I want to solve the following problem
Let $\Omega \subseteq \mathbb{R}^n$ be a bounded open set with $C^\infty$-smooth boundary. Show that for any $u \in H_0^1(\Omega) \cap C(\overline{\Omega})$ we have $u \big|_{\partial \Omega}=0$.
Hint: look first at the case $\Omega=(0,1)^n \subset \mathbb{R}^n$.
My attempt:
My understanding is that $H_0^1(\Omega)$ is the closure of $C_c^\infty({\Omega})$ with the $H^1$ norm. Since all functions in the latter are zero at the boundary, isn't it trivial that functions in the former (i.e. the closure) are zero at the boundary as well?
Thank you!
The statement can be proven using the properties of the trace mapping $\tau$, where $\tau:H^1(\Omega) \to L^2(\partial \Omega)$ is continuous, and $\tau v = v|_{\partial \Omega}$ for continuous $v\in C(\bar \Omega)$.
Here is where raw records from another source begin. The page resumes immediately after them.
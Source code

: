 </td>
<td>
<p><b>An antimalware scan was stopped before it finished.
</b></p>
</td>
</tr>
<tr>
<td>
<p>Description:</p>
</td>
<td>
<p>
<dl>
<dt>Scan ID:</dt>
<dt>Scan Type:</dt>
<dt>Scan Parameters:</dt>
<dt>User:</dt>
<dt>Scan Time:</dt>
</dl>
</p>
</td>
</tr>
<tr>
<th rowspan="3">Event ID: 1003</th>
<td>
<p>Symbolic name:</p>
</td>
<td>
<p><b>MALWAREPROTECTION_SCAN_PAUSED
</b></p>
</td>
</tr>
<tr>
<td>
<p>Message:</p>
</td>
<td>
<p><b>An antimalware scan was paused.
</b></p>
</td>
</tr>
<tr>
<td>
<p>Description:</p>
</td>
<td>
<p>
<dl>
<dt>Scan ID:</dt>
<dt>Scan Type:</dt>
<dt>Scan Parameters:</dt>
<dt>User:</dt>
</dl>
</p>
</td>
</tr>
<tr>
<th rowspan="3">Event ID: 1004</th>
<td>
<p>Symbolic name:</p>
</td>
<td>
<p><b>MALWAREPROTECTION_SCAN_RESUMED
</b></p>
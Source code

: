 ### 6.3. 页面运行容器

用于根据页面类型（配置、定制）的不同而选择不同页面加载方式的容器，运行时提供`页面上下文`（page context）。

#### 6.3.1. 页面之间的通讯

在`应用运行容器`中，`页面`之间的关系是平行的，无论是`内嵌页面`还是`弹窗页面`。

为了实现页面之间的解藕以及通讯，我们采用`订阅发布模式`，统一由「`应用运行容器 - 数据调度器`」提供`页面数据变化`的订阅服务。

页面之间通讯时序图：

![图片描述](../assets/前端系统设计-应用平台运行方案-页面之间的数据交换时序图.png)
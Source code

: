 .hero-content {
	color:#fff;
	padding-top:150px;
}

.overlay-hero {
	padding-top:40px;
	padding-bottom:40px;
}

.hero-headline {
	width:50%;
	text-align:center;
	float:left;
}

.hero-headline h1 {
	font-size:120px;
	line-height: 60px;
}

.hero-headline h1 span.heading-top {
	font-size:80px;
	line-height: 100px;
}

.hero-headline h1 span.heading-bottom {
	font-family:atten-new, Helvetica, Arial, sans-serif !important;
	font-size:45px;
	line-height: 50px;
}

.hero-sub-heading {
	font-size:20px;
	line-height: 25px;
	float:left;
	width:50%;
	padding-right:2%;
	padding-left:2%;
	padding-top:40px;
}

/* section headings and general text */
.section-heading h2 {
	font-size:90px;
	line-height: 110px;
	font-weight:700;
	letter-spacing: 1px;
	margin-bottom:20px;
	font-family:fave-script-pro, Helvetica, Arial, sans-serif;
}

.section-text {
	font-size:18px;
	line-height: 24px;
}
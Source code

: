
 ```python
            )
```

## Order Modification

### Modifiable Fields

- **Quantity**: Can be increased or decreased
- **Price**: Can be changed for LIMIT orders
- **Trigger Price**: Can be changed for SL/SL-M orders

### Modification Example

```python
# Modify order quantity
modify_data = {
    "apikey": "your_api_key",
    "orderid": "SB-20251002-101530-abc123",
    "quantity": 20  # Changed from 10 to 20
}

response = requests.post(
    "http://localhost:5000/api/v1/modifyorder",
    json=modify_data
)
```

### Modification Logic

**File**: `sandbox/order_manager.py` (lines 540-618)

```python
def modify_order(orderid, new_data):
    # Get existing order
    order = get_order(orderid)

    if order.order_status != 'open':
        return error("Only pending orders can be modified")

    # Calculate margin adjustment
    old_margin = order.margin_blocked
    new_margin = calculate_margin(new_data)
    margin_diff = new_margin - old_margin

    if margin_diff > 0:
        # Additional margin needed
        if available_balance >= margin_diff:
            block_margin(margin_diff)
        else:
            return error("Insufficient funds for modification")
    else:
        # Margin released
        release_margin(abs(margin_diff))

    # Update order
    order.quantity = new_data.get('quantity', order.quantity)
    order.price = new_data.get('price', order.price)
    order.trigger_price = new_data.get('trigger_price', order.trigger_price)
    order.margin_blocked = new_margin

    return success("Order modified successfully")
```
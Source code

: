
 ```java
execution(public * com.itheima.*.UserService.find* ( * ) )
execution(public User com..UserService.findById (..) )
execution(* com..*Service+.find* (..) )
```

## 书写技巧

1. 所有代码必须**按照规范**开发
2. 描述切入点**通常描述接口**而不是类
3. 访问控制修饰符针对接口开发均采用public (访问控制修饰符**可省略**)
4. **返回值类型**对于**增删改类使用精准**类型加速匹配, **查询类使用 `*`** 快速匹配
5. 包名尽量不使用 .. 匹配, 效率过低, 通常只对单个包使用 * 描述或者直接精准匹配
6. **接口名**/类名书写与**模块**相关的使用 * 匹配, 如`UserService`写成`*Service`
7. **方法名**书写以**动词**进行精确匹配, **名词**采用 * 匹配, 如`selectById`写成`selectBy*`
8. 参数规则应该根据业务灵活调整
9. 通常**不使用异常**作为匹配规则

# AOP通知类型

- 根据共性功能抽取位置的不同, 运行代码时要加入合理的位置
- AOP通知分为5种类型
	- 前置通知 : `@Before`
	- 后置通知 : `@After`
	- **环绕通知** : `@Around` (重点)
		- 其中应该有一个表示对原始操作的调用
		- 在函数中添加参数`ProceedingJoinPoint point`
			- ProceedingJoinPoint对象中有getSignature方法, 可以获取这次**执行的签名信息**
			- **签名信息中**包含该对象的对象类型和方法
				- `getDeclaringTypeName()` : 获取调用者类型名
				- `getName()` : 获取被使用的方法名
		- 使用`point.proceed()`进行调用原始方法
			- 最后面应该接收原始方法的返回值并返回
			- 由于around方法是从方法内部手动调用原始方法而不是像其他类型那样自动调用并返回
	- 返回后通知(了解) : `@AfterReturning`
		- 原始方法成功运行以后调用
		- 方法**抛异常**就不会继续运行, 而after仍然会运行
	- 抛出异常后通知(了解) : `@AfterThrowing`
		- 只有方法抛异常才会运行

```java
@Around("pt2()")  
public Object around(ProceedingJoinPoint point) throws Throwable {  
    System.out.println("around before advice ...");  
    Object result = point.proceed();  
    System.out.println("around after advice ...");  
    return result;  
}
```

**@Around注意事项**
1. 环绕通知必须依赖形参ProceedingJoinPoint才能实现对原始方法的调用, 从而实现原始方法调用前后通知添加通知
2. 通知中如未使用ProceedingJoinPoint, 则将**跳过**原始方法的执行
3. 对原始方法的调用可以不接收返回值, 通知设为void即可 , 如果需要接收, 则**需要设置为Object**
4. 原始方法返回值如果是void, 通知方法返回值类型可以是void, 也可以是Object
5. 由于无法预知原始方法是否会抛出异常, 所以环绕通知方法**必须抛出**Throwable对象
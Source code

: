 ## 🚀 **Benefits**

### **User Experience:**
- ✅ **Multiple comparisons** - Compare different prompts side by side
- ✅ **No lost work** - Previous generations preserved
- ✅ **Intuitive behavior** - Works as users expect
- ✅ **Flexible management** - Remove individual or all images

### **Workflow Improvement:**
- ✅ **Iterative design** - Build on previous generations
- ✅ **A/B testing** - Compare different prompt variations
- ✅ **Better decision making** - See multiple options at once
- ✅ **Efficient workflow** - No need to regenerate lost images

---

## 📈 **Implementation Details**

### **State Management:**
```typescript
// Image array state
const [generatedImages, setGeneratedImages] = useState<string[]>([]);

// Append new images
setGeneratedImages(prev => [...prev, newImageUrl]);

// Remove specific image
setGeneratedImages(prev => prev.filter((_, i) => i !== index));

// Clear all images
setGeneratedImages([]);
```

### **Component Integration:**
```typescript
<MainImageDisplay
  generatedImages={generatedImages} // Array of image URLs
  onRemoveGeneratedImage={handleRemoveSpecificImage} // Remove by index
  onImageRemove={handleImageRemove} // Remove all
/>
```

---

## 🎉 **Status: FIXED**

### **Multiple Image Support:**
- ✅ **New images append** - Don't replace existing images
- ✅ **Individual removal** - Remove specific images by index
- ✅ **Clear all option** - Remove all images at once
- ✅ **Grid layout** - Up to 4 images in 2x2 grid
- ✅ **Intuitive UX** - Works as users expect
Due to the density of $C_c^\infty(\Omega)$ in $H^1_0(\Omega)$, there are functions $v_k \in C_c^\infty(\Omega)$ converging to $u$ in $H^1(\Omega)$.
Then $\tau(v_k)=0$ for all $k$, and $\tau(v_k)\to \tau(u)$ shows that $\tau(u)=0$. Now $u$ is in $C(\bar \Omega)$, thus $\tau(u)=u|_{\partial\Omega}=0$.